Oui, je regrette beaucoup

Getting married — at any age I expect, but especially for the first time after fifty — causes massive rushes of retrospection. I’ve come to believe that anyone who says they have no regrets about anything in their life fell off a different turnip truck than I did.

As I sift through the karmically connected collection of life-altering choices I’ve made in my half century, I find a few that stand out as monumentally bad… the ones for which I would mortgage my soul for a Mulligan, even knowing a do-over would change the trajectory of the rest of my life.

Here are the Top 6 things I would do differently:

6. Keep up with my French and my piano.

I was fluent in both and lost them to neglect, which would not have happened if I had been smart enough to…

5. Follow my mother’s advice to pursue her social relationships.

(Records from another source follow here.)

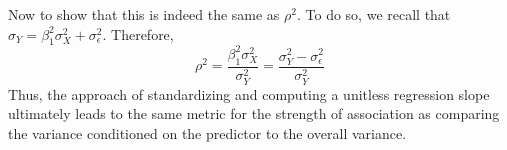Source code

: Now to show that this is indeed the same as $\rho^2$. To do so, we recall that $\sigma_Y = \beta_1^2\sigma_X^2 + \sigma_{\epsilon}^2$. Therefore, 
\begin{equation}
\rho^2 = \frac{\beta_1^2 \sigma_X^2}{\sigma_Y^2} =  \frac{\sigma_Y^2 -\sigma_{\epsilon}^2 }{\sigma_Y^2}
\end{equation}
Thus, the approach of standardizing and computing a unitless regression slope ultimately leads to the same metric for the strength of association as comparing the variance conditioned on the predictor to the overall variance. 





%





%
%
%
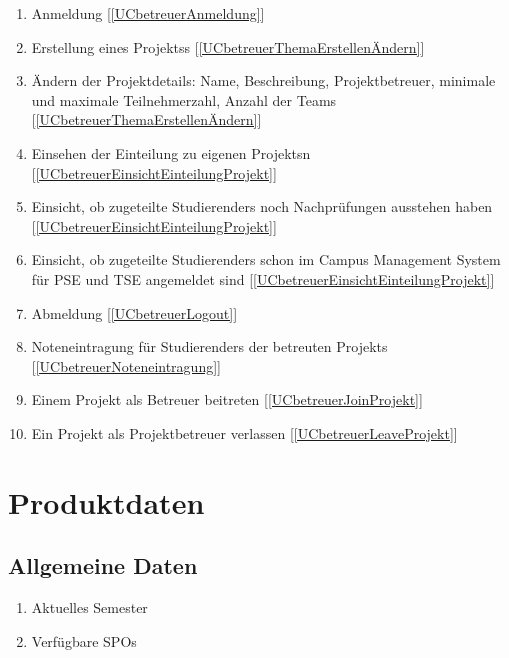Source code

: \documentclass[parskip=full]{scrartcl}
\newcommand{\swtLabel}[1]{\textbf{/#1\arabic*0/}}
\newcommand{\testRef}[1]{[\ref{#1}]}
\begin{document}
\begin{enumerate}[label=\swtLabel{FA}, resume]
  \item Anmeldung  \label{FAbetreuerAnmeldung} \testRef{UCbetreuerAnmeldung}
  \item Erstellung eines \glspl{Projekt}s \label{FAbetreuerAddProjekt}
  \testRef{UCbetreuerThemaErstellenÄndern}
  \item Ändern der \gls{Projektdetails}: Name, Beschreibung, \gls{Projektbetreuer},
        minimale und maximale Teilnehmerzahl, Anzahl der \glspl{Team}
        \label{FAbetreuerChangeProjekt} \testRef{UCbetreuerThemaErstellenÄndern}%
  \item Einsehen der \gls{Einteilung} zu eigenen \glspl{Projekt}n
  \label{FAbetreuerEinsichtEinteilung}
  \testRef{UCbetreuerEinsichtEinteilungProjekt}
  \item Einsicht, ob zugeteilte \glspl{Studierender} noch Nachprüfungen
  ausstehen haben \label{FAbetreuerEinsichtNachpruefung} \testRef{UCbetreuerEinsichtEinteilungProjekt}
  \item Einsicht, ob zugeteilte \glspl{Studierender} schon im Campus Management
  System für \gls{PSE} und \gls{TSE} angemeldet sind
  \label{FAbetreuerEinsichtTSE} \testRef{UCbetreuerEinsichtEinteilungProjekt}
  \item Abmeldung \label{FAbetreuerAbmeldung} \testRef{UCbetreuerLogout}
  \item Noteneintragung für \glspl{Studierender} der betreuten \glspl{Projekt}
  \label{FAbetreuerNoten} \testRef{UCbetreuerNoteneintragung}
  \item Einem \gls{Projekt} als Betreuer beitreten \label{FAbetreuerJoinProjekt}
  \testRef{UCbetreuerJoinProjekt}
  \item Ein \gls{Projekt} als \gls{Projektbetreuer} verlassen \label{FAbetreuerLeaveprojekt}
  \testRef{UCbetreuerLeaveProjekt}

\end{enumerate}



\section{Produktdaten}

\subsection{Allgemeine Daten}
\begin{enumerate}[label=\swtLabel{D}]
  \item Aktuelles Semester
  \item Verfügbare \glspl{SPO}
\end{enumerate}
\end{document}
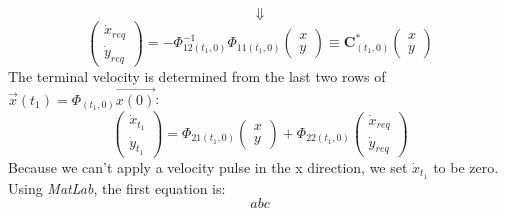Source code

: \documentclass[11pt, a4paper]{article}
\begin{document}
\begin{equation*}
    \Downarrow
\end{equation*}
\begin{equation}
    \begin{pmatrix}
        \dot{x}_{req} \\
        \dot{y}_{req}
    \end{pmatrix} = -\Phi_{12(t_1,0)}^{-1}\Phi_{11(t_1,0)}\begin{pmatrix}
        x\\y
    \end{pmatrix} \equiv \mathbf{C}^*_{(t_1,0)} \begin{pmatrix}
        x\\y
    \end{pmatrix}
\end{equation}
The terminal velocity is determined from the last two rows of $\vec{x}(t_1)=\Phi_(t_1,0)\vec{x(0)}$:
\begin{equation}
    \begin{pmatrix}
        \dot{x}_{t_1}\\\dot{y}_{t_1}
    \end{pmatrix} = \Phi_{21(t_1,0)}\begin{pmatrix}
        x\\y
    \end{pmatrix} + \Phi_{22(t_1,0)}\begin{pmatrix}
        \dot{x}_{req} \\
        \dot{y}_{req}
    \end{pmatrix}
\end{equation}
Because we can't apply a velocity pulse in the x direction, we set $\dot{x}_{t_1}$ to be zero. Using \emph{MatLab}, the first equation is:
\begin{equation}
    abc
\end{equation}
\end{document}
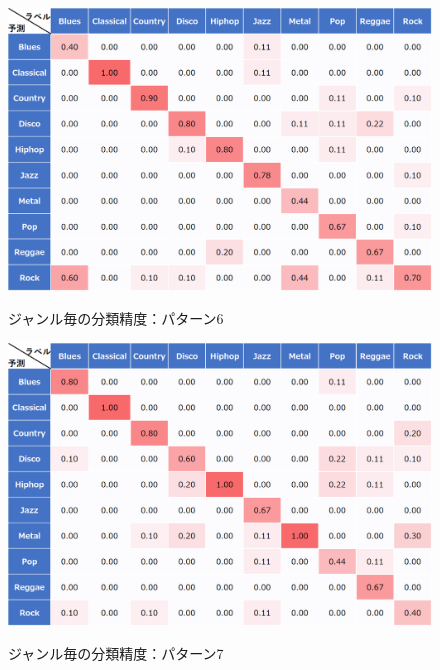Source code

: \begin{figure}[htbp]
	\begin{center}
		\includegraphics[scale=0.5]{./images/classify-model/mel6_matrix.png}
		\caption{ジャンル毎の分類精度：パターン6}
		\label{fig:CNN6}
		\vspace{50pt}
		\includegraphics[scale=0.5]{./images/classify-model/mel7_matrix.png}
		\caption{ジャンル毎の分類精度：パターン7}
		\label{fig:CNN7}
	\end{center}
\end{figure}
\newpage
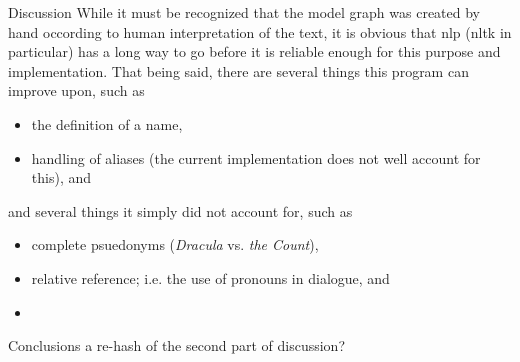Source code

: \documentclass{beamer}
\begin{document}
\begin{frame}[t,fragile]{}
\begin{columns}
\begin{column}{.45\textwidth}
\begin{block}{Discussion}
        While it must be recognized that the model graph was created
        by hand occording to human interpretation of the text, it is
        obvious that \ac{nlp} (\ac{nltk} in particular) has a long way
        to go before it is reliable enough for this purpose and
        implementation.  That being said, there are several things
        this program can improve upon, such as
        \begin{itemize}
          \addtolength{\itemsep}{1ex}
        \item the definition of a name,
        \item handling of aliases (the current implementation does not well account for this), and 
        \end{itemize}
        and several things it simply did not account for, such as
        \begin{itemize}
          \addtolength{\itemsep}{1ex}
        \item complete psuedonyms (\textsl{Dracula} vs. \textsl{the Count}),
        \item relative reference; i.e. the use of pronouns in dialogue, and
        \item 
        \end{itemize}
      \end{block}

      \begin{block}{Conclusions}
        a re-hash of the second part of discussion?
      \end{block}

    \end{column}
  \end{columns}
\end{frame}
\end{document}
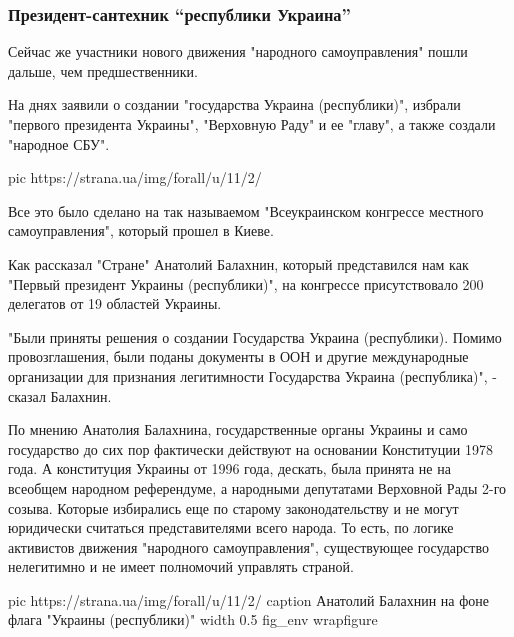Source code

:  
 
 
 
 

\subsubsection{Президент-сантехник \enquote{республики Украина}}

Сейчас же участники нового движения "народного самоуправления" пошли
дальше, чем предшественники.

На днях заявили о создании "государства Украина (республики)", избрали
"первого президента Украины", "Верховную Раду" и ее "главу", а также
создали "народное СБУ".

\ifcmt
pic https://strana.ua/img/forall/u/11/2/%
\fi

Все это было сделано на так называемом "Всеукраинском конгрессе местного
самоуправления", который прошел в Киеве.

Как рассказал "Стране" Анатолий Балахнин, который представился нам как
"Первый президент Украины (республики)", на конгрессе присутствовало 200
делегатов от 19 областей Украины.

"Были приняты решения о создании Государства Украина (республики). Помимо
провозглашения, были поданы документы в ООН и другие международные
организации для признания легитимности Государства Украина (республика)",
- сказал Балахнин.

По мнению Анатолия Балахнина, государственные органы Украины и само
государство до сих пор фактически действуют на основании Конституции 1978
года. А конституция Украины от 1996 года, дескать, была принята не на
всеобщем народном референдуме, а народными депутатами Верховной Рады 2-го
созыва. Которые избирались еще по старому законодательству и не могут
юридически считаться представителями всего народа. То есть, по логике
активистов движения "народного самоуправления", существующее государство
нелегитимно и не имеет полномочий управлять страной.

\ifcmt
  pic https://strana.ua/img/forall/u/11/2/%
  caption Анатолий Балахнин на фоне флага "Украины (республики)"
  width 0.5
  fig_env wrapfigure
\fi

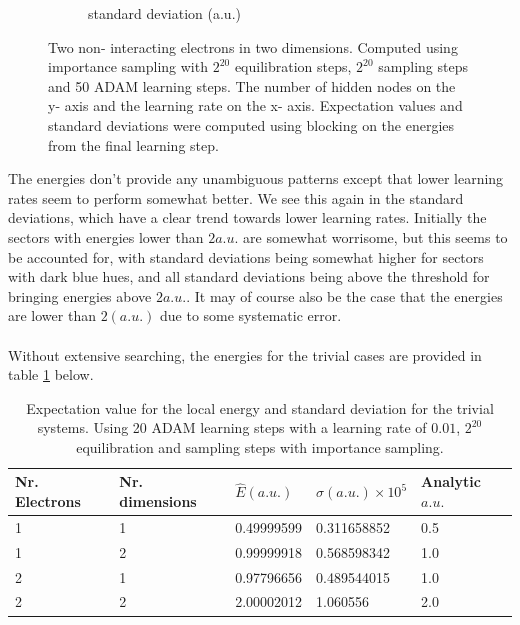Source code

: \documentclass[11pt,a4paper,titlepage]{article}
\begin{document}
\begin{figure}[H]
\begin{subfigure}{.5\textwidth}
\caption{standard deviation (a.u.)}\label{J2}
\end{subfigure}
\caption[Parameter sweep for two non- interacting electrons]{Two non- interacting electrons in two dimensions. Computed using importance sampling with $2^{20}$ equilibration steps, $2^{20}$ sampling steps and 50 ADAM learning steps. The number of hidden nodes on the y- axis and the learning rate on the x- axis. Expectation values and standard deviations were computed using blocking on the energies from the final learning step.}
\label{fig:non_interacting_sweep}
\end{figure}
The energies don't provide any unambiguous patterns except that lower learning rates seem to perform somewhat better. We see this again in the standard deviations, which have a clear trend towards lower learning rates. Initially the sectors with energies lower than $2a.u.$ are somewhat worrisome, but this seems to be accounted for, with standard deviations being somewhat higher for sectors with dark blue hues, and all standard deviations being above the threshold for bringing energies above $2a.u.$. It may of course also be the case that the energies are lower than $2(a.u.)$ due to some systematic error.\\\\ Without extensive searching, the energies for the trivial cases are provided in table \ref{table1} below.
\begin{table}[H]
\caption[Reproducing analytical results for trivial cases]{Expectation value for the local energy and standard deviation for the trivial systems. Using 20 ADAM learning steps with a learning rate of $0.01$, $2^{20}$ equilibration and sampling steps with importance sampling.}
\centering
\begin{tabular}{|l|l|l|l|l|}
\hline
Nr. Electrons & Nr. dimensions & $\hat{E}(a.u.)$          & $\sigma (a.u.) \times 10^{5}$ & Analytic $a.u.$\\ \hline
1             & 1              & 0.49999599 & 0.311658852                  & 0.5\\ \hline
1             & 2              & 0.99999918 & 0.568598342                  & 1.0\\ \hline
2             & 1              & 0.97796656 & 0.489544015                  & 1.0\\ \hline
2             & 2              & 2.00002012  & 1.060556                  & 2.0\\ \hline
\end{tabular}
\label{table1}
\end{table}
\end{document}

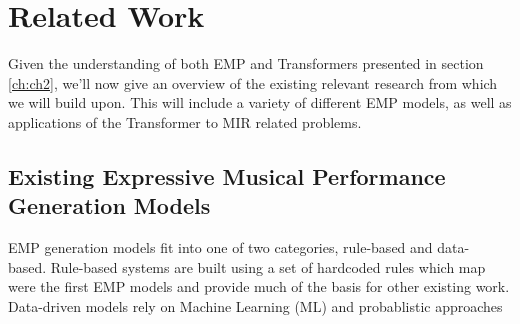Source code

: \chapter{Related Work}\label{ch:ch3}
Given the understanding of both EMP and Transformers presented in section \ref{ch:ch2}, we'll now give an overview of the existing relevant research from which we will build upon. This will include a variety of different EMP models, as well as applications of the Transformer to MIR related problems. 
\section{Existing Expressive Musical Performance Generation Models}
EMP generation models fit into one of two categories, rule-based and data- based. Rule-based systems are built using a set of hardcoded rules which map were the first EMP models and provide much of the basis for other existing work. Data-driven models rely on Machine Learning (ML) and probablistic approaches 

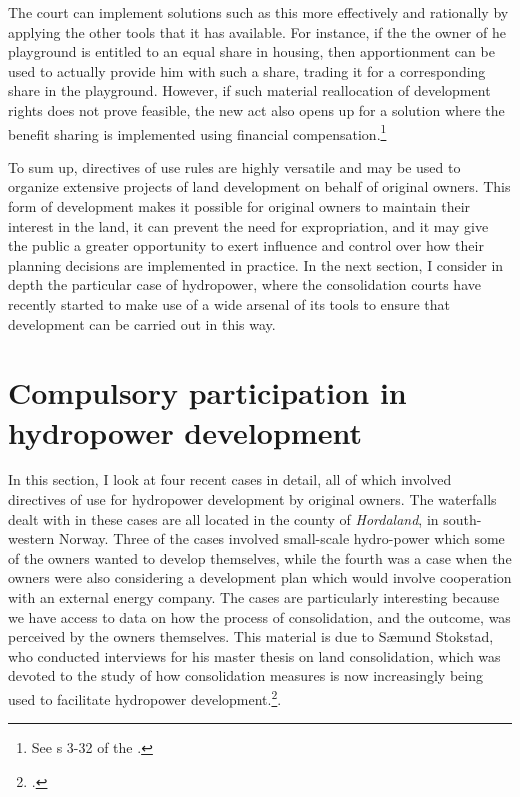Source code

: {The court can implement solutions such as this more effectively and rationally by applying the other tools that it has available. For instance, if the the owner of he playground is entitled to an equal share in housing, then apportionment can be used to actually provide him with such a share, trading it for a corresponding share in the playground. However, if such material reallocation of development rights does not prove feasible, the new act also opens up for a solution where the benefit sharing is implemented using financial compensation.\footnote{See s 3-32 of the \cite{lca13}.}
}

To sum up, directives of use rules are highly versatile and may be used to organize extensive projects of land development on behalf of original owners. This form of development makes it possible for original owners to maintain their interest in the land, it can prevent the need for expropriation, and it may give the public a greater opportunity to exert influence and control over how their planning decisions are implemented in practice. In the next section, I consider in depth the particular case of hydropower, where the consolidation courts have recently started to make use of a wide arsenal of its tools to ensure that development can be carried out in this way.

\section{Compulsory participation in hydropower development}\label{sec:lch}

In this section, I look at four recent cases in detail, all of which involved directives of use for hydropower development by original owners. The waterfalls dealt with in these cases are all located in the county of \emph{Hordaland}, in south-western Norway. Three of the cases involved small-scale hydro-power which some of the owners wanted to develop themselves, while the fourth was a case when the owners were also considering a development plan which would involve cooperation with an external energy company. The cases are particularly interesting because we have access to data on how the process of consolidation, and the outcome, was perceived by the owners themselves. This material is due to Sæmund Stokstad, who conducted interviews for his master thesis on land consolidation, which was devoted to the study of how consolidation measures is now increasingly being used to facilitate hydropower development.\footcite{stokstad11}.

I’d have spent my junior year abroad with my godfather, the President of France. I was an anti-snob as a young person, and cut off my nose to spite my face, but I’d have been more likely to do the whole France thing if I’d been allowed to…

4. Pick my own college and graduate.

I wanted to go to Chapel Hill or Georgetown, but my parents (educated Buckley conservatives) said those were “hotbeds of Communism,” so I landed at UGA. I lasted three beer-soaked semesters. I later went to Columbia in NYC, which was great, but it was too late to fundamentally shape me. Had I gone to one of my picks, I probably would have wound up at Yale for an advanced degree, in which case I would surely have found a way to…

3. Have a child.

Between being gay and being adopted (with an innate aversion to anonymous IVF), plus being step-parent to a teenager in my twenties, and later too poor to afford adoption, I could never figure out how to make my fondest dream come true. A better education would also have ensured that I would never have been in that $19,000/year clerical job in the first place, so I wouldn’t have had to learn the hard way…

2. Don’t put a job above family matters.

My boss told me to get back to NYC the week after my mother’s funeral or lose my job. By going back to the job and leaving the remaining affairs to a trustee, I lost, at 25, much more than money. I lost decades with my brother and continuing connection to my past, which may never have broken if I had known to…

1. Never keep a journal.

My mother found it and read my rant when I was especially mad about her not telling me who my birth parents were (turns out she really didn’t know), and it broke her heart. It broke my heart that I broke her heart. She died six months later.

If I could change just one thing, I would take that journal back.

What would you change?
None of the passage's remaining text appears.